Task description
Go through the entries and copy every one exactly.

|---|

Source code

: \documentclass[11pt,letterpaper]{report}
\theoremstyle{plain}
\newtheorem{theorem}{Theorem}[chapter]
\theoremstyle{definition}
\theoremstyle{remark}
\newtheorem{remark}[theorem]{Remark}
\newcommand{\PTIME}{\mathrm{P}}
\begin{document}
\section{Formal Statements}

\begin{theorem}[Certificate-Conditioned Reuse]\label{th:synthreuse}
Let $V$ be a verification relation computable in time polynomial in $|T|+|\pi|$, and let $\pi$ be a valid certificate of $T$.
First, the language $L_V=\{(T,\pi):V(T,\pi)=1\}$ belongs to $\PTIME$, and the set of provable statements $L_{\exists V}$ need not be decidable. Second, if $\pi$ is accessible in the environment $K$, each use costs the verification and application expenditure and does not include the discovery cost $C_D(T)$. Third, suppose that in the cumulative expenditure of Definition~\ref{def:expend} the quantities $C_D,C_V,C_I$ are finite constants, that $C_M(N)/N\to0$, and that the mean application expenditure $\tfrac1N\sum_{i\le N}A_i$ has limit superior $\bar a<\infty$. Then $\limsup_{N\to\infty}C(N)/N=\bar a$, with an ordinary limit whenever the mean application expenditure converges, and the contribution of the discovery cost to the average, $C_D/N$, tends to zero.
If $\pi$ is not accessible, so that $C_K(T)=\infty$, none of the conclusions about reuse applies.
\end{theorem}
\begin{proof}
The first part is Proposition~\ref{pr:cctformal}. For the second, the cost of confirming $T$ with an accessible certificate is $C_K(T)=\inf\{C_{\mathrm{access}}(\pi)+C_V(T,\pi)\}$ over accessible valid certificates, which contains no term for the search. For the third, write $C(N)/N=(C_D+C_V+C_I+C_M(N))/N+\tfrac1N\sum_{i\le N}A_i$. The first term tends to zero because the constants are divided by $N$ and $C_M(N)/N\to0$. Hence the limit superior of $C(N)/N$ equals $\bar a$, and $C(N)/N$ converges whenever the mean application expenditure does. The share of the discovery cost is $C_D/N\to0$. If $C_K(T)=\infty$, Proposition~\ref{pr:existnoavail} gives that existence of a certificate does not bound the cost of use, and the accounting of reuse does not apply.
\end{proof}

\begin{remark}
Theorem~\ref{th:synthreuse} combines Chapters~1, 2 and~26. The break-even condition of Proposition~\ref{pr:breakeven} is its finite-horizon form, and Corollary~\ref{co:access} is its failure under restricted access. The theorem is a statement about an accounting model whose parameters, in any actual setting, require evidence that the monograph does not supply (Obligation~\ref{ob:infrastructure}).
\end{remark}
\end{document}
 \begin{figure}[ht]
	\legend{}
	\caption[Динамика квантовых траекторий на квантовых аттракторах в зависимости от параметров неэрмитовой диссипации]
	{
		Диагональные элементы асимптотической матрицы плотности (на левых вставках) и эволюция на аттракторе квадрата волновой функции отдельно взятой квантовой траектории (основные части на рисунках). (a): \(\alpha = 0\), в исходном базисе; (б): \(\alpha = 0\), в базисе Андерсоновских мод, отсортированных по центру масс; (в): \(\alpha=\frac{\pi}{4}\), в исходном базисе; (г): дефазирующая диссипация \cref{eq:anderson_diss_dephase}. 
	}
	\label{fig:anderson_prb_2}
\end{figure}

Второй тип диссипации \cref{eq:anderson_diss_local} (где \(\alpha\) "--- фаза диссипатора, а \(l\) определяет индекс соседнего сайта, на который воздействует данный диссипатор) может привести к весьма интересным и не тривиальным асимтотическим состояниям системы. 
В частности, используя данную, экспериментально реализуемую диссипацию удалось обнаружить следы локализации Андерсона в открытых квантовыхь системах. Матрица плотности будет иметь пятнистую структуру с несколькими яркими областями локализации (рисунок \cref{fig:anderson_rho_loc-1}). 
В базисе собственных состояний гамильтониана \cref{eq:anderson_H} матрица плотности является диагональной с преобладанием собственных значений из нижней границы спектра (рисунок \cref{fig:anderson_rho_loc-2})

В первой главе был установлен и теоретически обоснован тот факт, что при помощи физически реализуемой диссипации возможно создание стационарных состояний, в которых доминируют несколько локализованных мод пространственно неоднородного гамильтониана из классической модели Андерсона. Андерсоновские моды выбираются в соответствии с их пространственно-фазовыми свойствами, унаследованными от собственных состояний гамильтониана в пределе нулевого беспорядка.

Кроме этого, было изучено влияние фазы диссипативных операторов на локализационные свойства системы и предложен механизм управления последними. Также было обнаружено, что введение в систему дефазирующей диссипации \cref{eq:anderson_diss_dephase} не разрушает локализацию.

|---|

Task solution
Source code

: \documentclass[11pt,letterpaper]{report}
\theoremstyle{plain}
\newtheorem{theorem}{Theorem}[chapter]
\theoremstyle{definition}
\theoremstyle{remark}
\newtheorem{remark}[theorem]{Remark}
\newcommand{\PTIME}{\mathrm{P}}
\begin{document}
\section{Formal Statements}

\begin{theorem}[Certificate-Conditioned Reuse]\label{th:synthreuse}
Let $V$ be a verification relation computable in time polynomial in $|T|+|\pi|$, and let $\pi$ be a valid certificate of $T$.
First, the language $L_V=\{(T,\pi):V(T,\pi)=1\}$ belongs to $\PTIME$, and the set of provable statements $L_{\exists V}$ need not be decidable. Second, if $\pi$ is accessible in the environment $K$, each use costs the verification and application expenditure and does not include the discovery cost $C_D(T)$. Third, suppose that in the cumulative expenditure of Definition~\ref{def:expend} the quantities $C_D,C_V,C_I$ are finite constants, that $C_M(N)/N\to0$, and that the mean application expenditure $\tfrac1N\sum_{i\le N}A_i$ has limit superior $\bar a<\infty$. Then $\limsup_{N\to\infty}C(N)/N=\bar a$, with an ordinary limit whenever the mean application expenditure converges, and the contribution of the discovery cost to the average, $C_D/N$, tends to zero.
If $\pi$ is not accessible, so that $C_K(T)=\infty$, none of the conclusions about reuse applies.
\end{theorem}
\begin{proof}
The first part is Proposition~\ref{pr:cctformal}. For the second, the cost of confirming $T$ with an accessible certificate is $C_K(T)=\inf\{C_{\mathrm{access}}(\pi)+C_V(T,\pi)\}$ over accessible valid certificates, which contains no term for the search. For the third, write $C(N)/N=(C_D+C_V+C_I+C_M(N))/N+\tfrac1N\sum_{i\le N}A_i$. The first term tends to zero because the constants are divided by $N$ and $C_M(N)/N\to0$. Hence the limit superior of $C(N)/N$ equals $\bar a$, and $C(N)/N$ converges whenever the mean application expenditure does. The share of the discovery cost is $C_D/N\to0$. If $C_K(T)=\infty$, Proposition~\ref{pr:existnoavail} gives that existence of a certificate does not bound the cost of use, and the accounting of reuse does not apply.
\end{proof}

\begin{remark}
Theorem~\ref{th:synthreuse} combines Chapters~1, 2 and~26. The break-even condition of Proposition~\ref{pr:breakeven} is its finite-horizon form, and Corollary~\ref{co:access} is its failure under restricted access. The theorem is a statement about an accounting model whose parameters, in any actual setting, require evidence that the monograph does not supply (Obligation~\ref{ob:infrastructure}).
\end{remark}
\end{document}
 \begin{figure}[ht]
	\legend{}
	\caption[Динамика квантовых траекторий на квантовых аттракторах в зависимости от параметров неэрмитовой диссипации]
	{
		Диагональные элементы асимптотической матрицы плотности (на левых вставках) и эволюция на аттракторе квадрата волновой функции отдельно взятой квантовой траектории (основные части на рисунках). (a): \(\alpha = 0\), в исходном базисе; (б): \(\alpha = 0\), в базисе Андерсоновских мод, отсортированных по центру масс; (в): \(\alpha=\frac{\pi}{4}\), в исходном базисе; (г): дефазирующая диссипация \cref{eq:anderson_diss_dephase}. 
	}
	\label{fig:anderson_prb_2}
\end{figure}

Второй тип диссипации \cref{eq:anderson_diss_local} (где \(\alpha\) "--- фаза диссипатора, а \(l\) определяет индекс соседнего сайта, на который воздействует данный диссипатор) может привести к весьма интересным и не тривиальным асимтотическим состояниям системы. 
В частности, используя данную, экспериментально реализуемую диссипацию удалось обнаружить следы локализации Андерсона в открытых квантовыхь системах. Матрица плотности будет иметь пятнистую структуру с несколькими яркими областями локализации (рисунок \cref{fig:anderson_rho_loc-1}). 
В базисе собственных состояний гамильтониана \cref{eq:anderson_H} матрица плотности является диагональной с преобладанием собственных значений из нижней границы спектра (рисунок \cref{fig:anderson_rho_loc-2})

В первой главе был установлен и теоретически обоснован тот факт, что при помощи физически реализуемой диссипации возможно создание стационарных состояний, в которых доминируют несколько локализованных мод пространственно неоднородного гамильтониана из классической модели Андерсона. Андерсоновские моды выбираются в соответствии с их пространственно-фазовыми свойствами, унаследованными от собственных состояний гамильтониана в пределе нулевого беспорядка.

Кроме этого, было изучено влияние фазы диссипативных операторов на локализационные свойства системы и предложен механизм управления последними. Также было обнаружено, что введение в систему дефазирующей диссипации \cref{eq:anderson_diss_dephase} не разрушает локализацию.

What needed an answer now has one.